After the cash value of the settlement has been determined according to the method set forth in Meisner's contract with Island Lakes, the fact finder must consider and compare the contributions to that recovery made by both Meisner and successor counsel. Once that determination has been made, Meisner is entitled to 12 percent of the recovery attributable to Meisner. This method comports with the meaning of quantum meruit: "`as much as deserved.'" Keywell & Rosenfeld v.
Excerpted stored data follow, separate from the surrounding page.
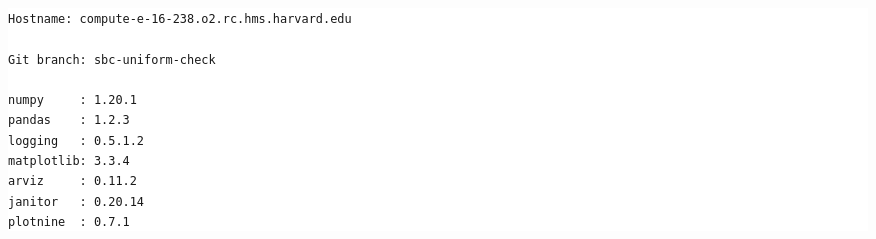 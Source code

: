     Hostname: compute-e-16-238.o2.rc.hms.harvard.edu

    Git branch: sbc-uniform-check

    numpy     : 1.20.1
    pandas    : 1.2.3
    logging   : 0.5.1.2
    matplotlib: 3.3.4
    arviz     : 0.11.2
    janitor   : 0.20.14
    plotnine  : 0.7.1
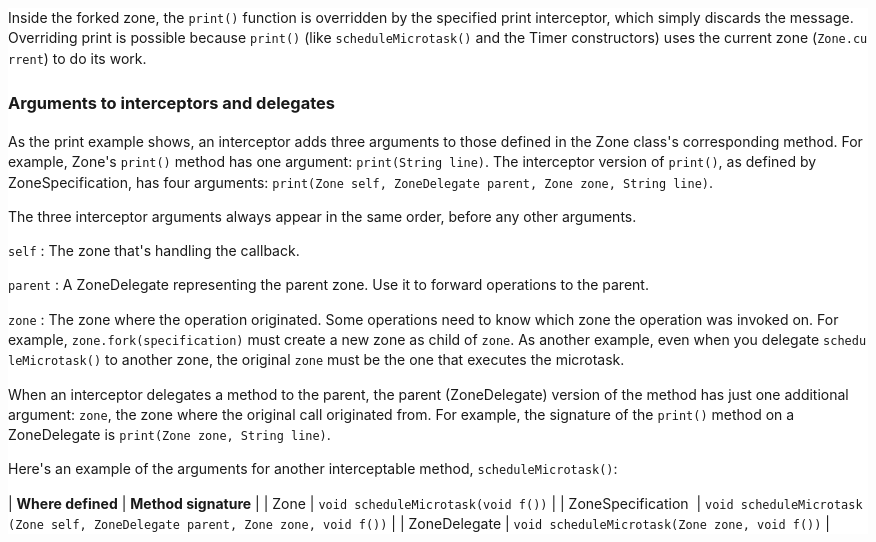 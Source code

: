 Inside the forked zone,
the `print()` function is overridden by the specified print interceptor,
which simply discards the message.
Overriding print is possible because `print()`
(like `scheduleMicrotask()` and the Timer constructors)
uses the current zone (`Zone.current`) to do its work.


### Arguments to interceptors and delegates

As the print example shows,
an interceptor adds three arguments
to those defined in the Zone class's corresponding method.
For example, Zone's `print()` method has one argument:
`print(String line)`.
The interceptor version of `print()`,
as defined by ZoneSpecification,
has four arguments:
`print(Zone self, ZoneDelegate parent, Zone zone, String line)`.

The three interceptor arguments always appear in the same order,
before any other arguments.

`self`
: The zone that's handling the callback.

`parent`
: A ZoneDelegate representing the parent zone.
  Use it to forward operations to the parent.

`zone`
: The zone where the operation originated.
  Some operations need to know which zone the operation was invoked on.
  For example, `zone.fork(specification)` must
  create a new zone as child of `zone`.
  As another example,
  even when you delegate `scheduleMicrotask()` to another zone,
  the original `zone` must be the one that executes the microtask.


When an interceptor delegates a method to the parent,
the parent (ZoneDelegate) version of the method
has just one additional argument:
`zone`, the zone where the original call originated from.
For example,
the signature of the `print()` method on a ZoneDelegate is
`print(Zone zone, String line)`.

Here's an example of the arguments
for another interceptable method, `scheduleMicrotask()`:

| **Where defined** | **Method signature** |
| Zone              | `void scheduleMicrotask(void f())` |
| ZoneSpecification&nbsp; | `void scheduleMicrotask(Zone self, ZoneDelegate parent, Zone zone, void f())` |
| ZoneDelegate      | `void scheduleMicrotask(Zone zone, void f())` |

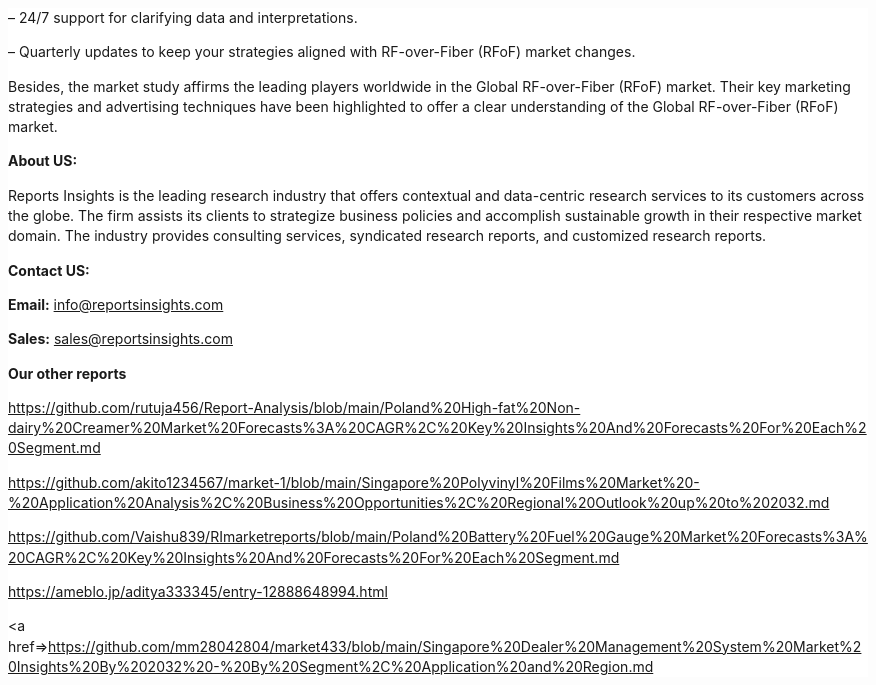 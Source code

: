 – 24/7 support for clarifying data and interpretations.

– Quarterly updates to keep your strategies aligned with RF-over-Fiber (RFoF) market changes.

Besides, the market study affirms the leading players worldwide in the Global RF-over-Fiber (RFoF) market. Their key marketing strategies and advertising techniques have been highlighted to offer a clear understanding of the Global RF-over-Fiber (RFoF) market.

<strong><strong>About US</strong>:</strong>

Reports Insights is the leading research industry that offers contextual and data-centric research services to its customers across the globe. The firm assists its clients to strategize business policies and accomplish sustainable growth in their respective market domain. The industry provides consulting services, syndicated research reports, and customized research reports.

<strong>Contact US:</strong>

<p class=><b>Email:</b> <a href=mailto:info@reportsinsights.com>info@reportsinsights.com</a></p>
<p class=><b>Sales:</b> <a href=mailto:sales@reportsinsights.com>sales@reportsinsights.com</a></p>

<strong>Our other reports</strong>

<a href=https://github.com/rutuja456/Report-Analysis/blob/main/Poland%20High-fat%20Non-dairy%20Creamer%20Market%20Forecasts%3A%20CAGR%2C%20Key%20Insights%20And%20Forecasts%20For%20Each%20Segment.md>https://github.com/rutuja456/Report-Analysis/blob/main/Poland%20High-fat%20Non-dairy%20Creamer%20Market%20Forecasts%3A%20CAGR%2C%20Key%20Insights%20And%20Forecasts%20For%20Each%20Segment.md</a>

<a href=https://github.com/akito1234567/market-1/blob/main/Singapore%20Polyvinyl%20Films%20Market%20-%20Application%20Analysis%2C%20Business%20Opportunities%2C%20Regional%20Outlook%20up%20to%202032.md>https://github.com/akito1234567/market-1/blob/main/Singapore%20Polyvinyl%20Films%20Market%20-%20Application%20Analysis%2C%20Business%20Opportunities%2C%20Regional%20Outlook%20up%20to%202032.md</a>

<a href=https://github.com/Vaishu839/RImarketreports/blob/main/Poland%20Battery%20Fuel%20Gauge%20Market%20Forecasts%3A%20CAGR%2C%20Key%20Insights%20And%20Forecasts%20For%20Each%20Segment.md>https://github.com/Vaishu839/RImarketreports/blob/main/Poland%20Battery%20Fuel%20Gauge%20Market%20Forecasts%3A%20CAGR%2C%20Key%20Insights%20And%20Forecasts%20For%20Each%20Segment.md</a>

<a href=https://ameblo.jp/aditya333345/entry-12888648994.html>https://ameblo.jp/aditya333345/entry-12888648994.html</a>

<a href=>https://github.com/mm28042804/market433/blob/main/Singapore%20Dealer%20Management%20System%20Market%20Insights%20By%202032%20-%20By%20Segment%2C%20Application%20and%20Region.md</a>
Bithell, 254 Mich.App. 300, 359, 657 N.W.2d 759 (2002), quoting Black's Law Dictionary (6th ed.), p. 1243. It also compensates Meisner according to the "actual deal struck between the client and the attorney[.]" Reynolds 222 Mich.App. at 30, 564 N.W.2d 467. The bargained-for-value percentage memorialized in the contract governs
Our decision renders highly relevant the cash value of the settlement between Island Lakes and Toll Brothers. The amount of money at issue in the litigation and the results ultimately achieved are factors which should be considered when determining whether Meisner is entitled to additional attorney fees. While Island Lake and Toll Brothers have agreed to keep the terms of their settlement confidential, we have been presented with no information suggesting that the settlement terms are subject to any privilege from disclosure, or were officially sealed by the circuit court. See MCR 8.119(I). On remand, the circuit court may consider whether to release the information to Meisner subject to a protective order pursuant to MCR 2.302(C). The party seeking protection, in this case Island Lake, bears the burden of demonstrating good cause for the order to prevent "annoyance, embarrassment, oppression, or undue burden or expense...." Id.
Reversed and remanded for further proceedings consistent with this opinion. We do not retain jurisdiction. As the prevailing party, Meisner may tax its costs pursuant to MCR 7.219.
OWENS, P.J., and GLEICHER and STEPHENS, JJ., concurred.
Meisner's fee qualifies as contingent despite that it incorporated a noncontingent aspect.